Segment Open
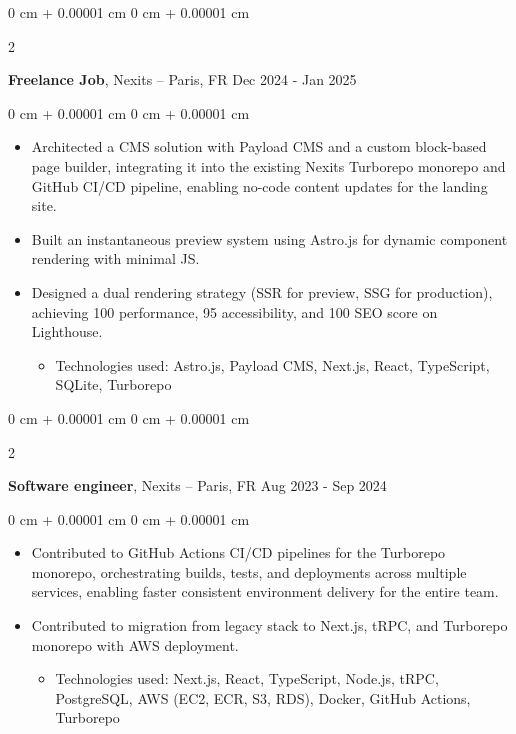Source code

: \documentclass[10pt, letterpaper]{article}
\newenvironment{highlights}{
  \begin{itemize}[
    topsep=0.10 cm,
    parsep=0.10 cm,
    partopsep=0pt,
    itemsep=0pt,
    leftmargin=0 cm + 10pt
    ]
  }{
\end{itemize}
}
\newenvironment{highlightsforbulletentries}{
  \begin{itemize}[
    topsep=0 cm,
    parsep=0.10 cm,
    partopsep=0pt,
    itemsep=0pt,
    leftmargin=10pt
    ]
  }{
\end{itemize}
} %
\newenvironment{onecolentry}{
  \begin{adjustwidth}{
      0 cm + 0.00001 cm
    }{
      0 cm + 0.00001 cm
    }
  }{
  \end{adjustwidth}
} %
\newenvironment{twocolentry}[2][]{
  \onecolentry
  \def\secondColumn{#2}
  \setcolumnwidth{\fill, 4.5 cm}
  \begin{paracol}{2}
  }{
    \switchcolumn \raggedleft \secondColumn
  \end{paracol}
  \end{onecolentry}
} %
\begin{document}
  \vspace{0.2 cm}

  \begin{twocolentry}{
      Dec 2024 - Jan 2025
    }
  \textbf{Freelance Job}, Nexits  -- Paris, FR\end{twocolentry}

  \vspace{0.10 cm}
  \begin{onecolentry}
    \begin{highlights}
\item Architected a CMS solution with Payload CMS and a custom block-based page builder, integrating it into the existing Nexits Turborepo monorepo and GitHub CI/CD pipeline, enabling no-code content updates for the landing site.
  \item Built an instantaneous preview system using Astro.js for dynamic component rendering with minimal JS.
  \item Designed a dual rendering strategy (SSR for preview, SSG for production), achieving 100 performance, 95 accessibility, and 100 SEO score on Lighthouse.

          \begin{highlightsforbulletentries}
    \item Technologies used: Astro.js, Payload CMS, Next.js, React, TypeScript, SQLite, Turborepo
    \end{highlightsforbulletentries}

    \end{highlights}

  \end{onecolentry}




  \begin{twocolentry}{
      Aug 2023 - Sep 2024
    }
  \textbf{Software engineer}, Nexits  -- Paris, FR\end{twocolentry}

  \vspace{0.10 cm}
  \begin{onecolentry}
    \begin{highlights}

\item Contributed to GitHub Actions CI/CD pipelines for the Turborepo monorepo, orchestrating builds, tests, and deployments across multiple services, enabling faster consistent environment delivery for the entire team.
  \item Contributed to migration from legacy stack to Next.js, tRPC, and Turborepo monorepo with AWS deployment.

                \begin{highlightsforbulletentries}
    \item Technologies used: Next.js, React, TypeScript, Node.js, tRPC, PostgreSQL, AWS (EC2, ECR, S3, RDS), Docker, GitHub Actions, Turborepo
    \end{highlightsforbulletentries}


    \end{highlights}

  \end{onecolentry}
\end{document}
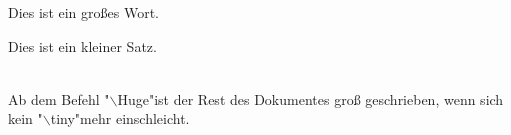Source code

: \documentclass{article}
\begin{document}
Dies ist ein {\Huge großes} Wort.\\
\begin{scriptsize}Dies ist ein kleiner Satz.\end{scriptsize}\\
Ab dem Befehl "$\backslash$Huge"\Huge ist der Rest des Dokumentes groß geschrieben,
 wenn sich kein "$\backslash$tiny"\tiny mehr einschleicht.
\end{document}

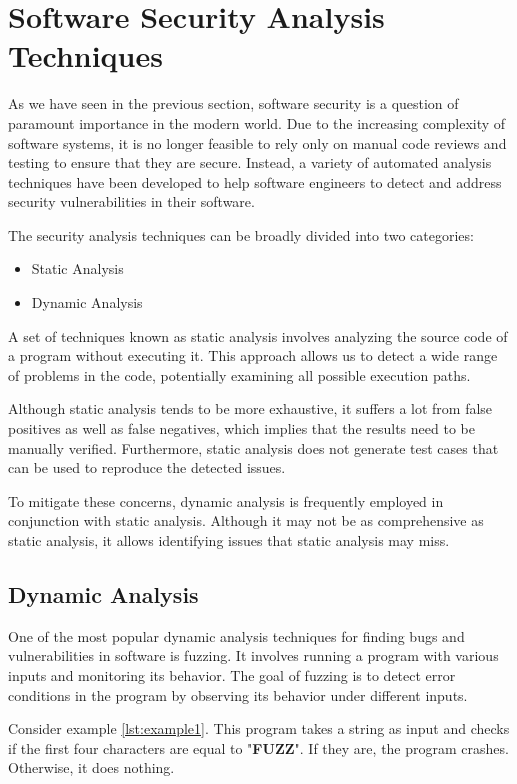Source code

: \section{Software Security Analysis Techniques}

As we have seen in the previous section, software security is a question of paramount importance in the modern world. Due to the increasing complexity of software systems, it is no longer feasible to rely only on manual code reviews and testing to ensure that they are secure. Instead, a variety of automated analysis techniques have been developed to help software engineers to detect and address security vulnerabilities in their software.

The security analysis techniques can be broadly divided into two categories:

\begin{itemize}
	\item Static Analysis
	\item Dynamic Analysis
\end{itemize}

A set of techniques known as static analysis involves analyzing the source code of a program without executing it. This approach allows us to detect a wide range of problems in the code, potentially examining all possible execution paths.

Although static analysis tends to be more exhaustive, it suffers a lot from false positives as well as false negatives, which implies that the results need to be manually verified. Furthermore, static analysis does not generate test cases that can be used to reproduce the detected issues.

To mitigate these concerns, dynamic analysis is frequently employed in conjunction with static analysis. Although it may not be as comprehensive as static analysis, it allows identifying issues that static analysis may miss.

\subsection{Dynamic Analysis}

One of the most popular dynamic analysis techniques for finding bugs and vulnerabilities in software is fuzzing. It involves running a program with various inputs and monitoring its behavior. The goal of fuzzing is to detect error conditions in the program by observing its behavior under different inputs.

Consider example \ref{lst:example1}. This program takes a string as input and checks if the first four characters are equal to "\textbf{FUZZ}". If they are, the program crashes. Otherwise, it does nothing.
Segment Closed
— Work required —
Give back every record exactly, dropping its pictures.

— Expected answer —
Source code

: \documentclass[10pt, letterpaper]{article}
\newenvironment{highlights}{
  \begin{itemize}[
    topsep=0.10 cm,
    parsep=0.10 cm,
    partopsep=0pt,
    itemsep=0pt,
    leftmargin=0 cm + 10pt
    ]
  }{
\end{itemize}
}
\newenvironment{highlightsforbulletentries}{
  \begin{itemize}[
    topsep=0 cm,
    parsep=0.10 cm,
    partopsep=0pt,
    itemsep=0pt,
    leftmargin=10pt
    ]
  }{
\end{itemize}
} %
\newenvironment{onecolentry}{
  \begin{adjustwidth}{
      0 cm + 0.00001 cm
    }{
      0 cm + 0.00001 cm
    }
  }{
  \end{adjustwidth}
} %
\newenvironment{twocolentry}[2][]{
  \onecolentry
  \def\secondColumn{#2}
  \setcolumnwidth{\fill, 4.5 cm}
  \begin{paracol}{2}
  }{
    \switchcolumn \raggedleft \secondColumn
  \end{paracol}
  \end{onecolentry}
} %
\begin{document}
  \vspace{0.2 cm}

  \begin{twocolentry}{
      Dec 2024 - Jan 2025
    }
  \textbf{Freelance Job}, Nexits  -- Paris, FR\end{twocolentry}

  \vspace{0.10 cm}
  \begin{onecolentry}
    \begin{highlights}
\item Architected a CMS solution with Payload CMS and a custom block-based page builder, integrating it into the existing Nexits Turborepo monorepo and GitHub CI/CD pipeline, enabling no-code content updates for the landing site.
  \item Built an instantaneous preview system using Astro.js for dynamic component rendering with minimal JS.
  \item Designed a dual rendering strategy (SSR for preview, SSG for production), achieving 100 performance, 95 accessibility, and 100 SEO score on Lighthouse.

          \begin{highlightsforbulletentries}
    \item Technologies used: Astro.js, Payload CMS, Next.js, React, TypeScript, SQLite, Turborepo
    \end{highlightsforbulletentries}

    \end{highlights}

  \end{onecolentry}




  \begin{twocolentry}{
      Aug 2023 - Sep 2024
    }
  \textbf{Software engineer}, Nexits  -- Paris, FR\end{twocolentry}

  \vspace{0.10 cm}
  \begin{onecolentry}
    \begin{highlights}

\item Contributed to GitHub Actions CI/CD pipelines for the Turborepo monorepo, orchestrating builds, tests, and deployments across multiple services, enabling faster consistent environment delivery for the entire team.
  \item Contributed to migration from legacy stack to Next.js, tRPC, and Turborepo monorepo with AWS deployment.

                \begin{highlightsforbulletentries}
    \item Technologies used: Next.js, React, TypeScript, Node.js, tRPC, PostgreSQL, AWS (EC2, ECR, S3, RDS), Docker, GitHub Actions, Turborepo
    \end{highlightsforbulletentries}


    \end{highlights}

  \end{onecolentry}
\end{document}
Source code

: \documentclass{article}
\begin{document}
Dies ist ein {\Huge großes} Wort.\\
\begin{scriptsize}Dies ist ein kleiner Satz.\end{scriptsize}\\
Ab dem Befehl "$\backslash$Huge"\Huge ist der Rest des Dokumentes groß geschrieben,
 wenn sich kein "$\backslash$tiny"\tiny mehr einschleicht.
\end{document}

Source code

: \section{Software Security Analysis Techniques}

As we have seen in the previous section, software security is a question of paramount importance in the modern world. Due to the increasing complexity of software systems, it is no longer feasible to rely only on manual code reviews and testing to ensure that they are secure. Instead, a variety of automated analysis techniques have been developed to help software engineers to detect and address security vulnerabilities in their software.

The security analysis techniques can be broadly divided into two categories:

\begin{itemize}
	\item Static Analysis
	\item Dynamic Analysis
\end{itemize}

A set of techniques known as static analysis involves analyzing the source code of a program without executing it. This approach allows us to detect a wide range of problems in the code, potentially examining all possible execution paths.

Although static analysis tends to be more exhaustive, it suffers a lot from false positives as well as false negatives, which implies that the results need to be manually verified. Furthermore, static analysis does not generate test cases that can be used to reproduce the detected issues.

To mitigate these concerns, dynamic analysis is frequently employed in conjunction with static analysis. Although it may not be as comprehensive as static analysis, it allows identifying issues that static analysis may miss.

\subsection{Dynamic Analysis}

One of the most popular dynamic analysis techniques for finding bugs and vulnerabilities in software is fuzzing. It involves running a program with various inputs and monitoring its behavior. The goal of fuzzing is to detect error conditions in the program by observing its behavior under different inputs.

Consider example \ref{lst:example1}. This program takes a string as input and checks if the first four characters are equal to "\textbf{FUZZ}". If they are, the program crashes. Otherwise, it does nothing.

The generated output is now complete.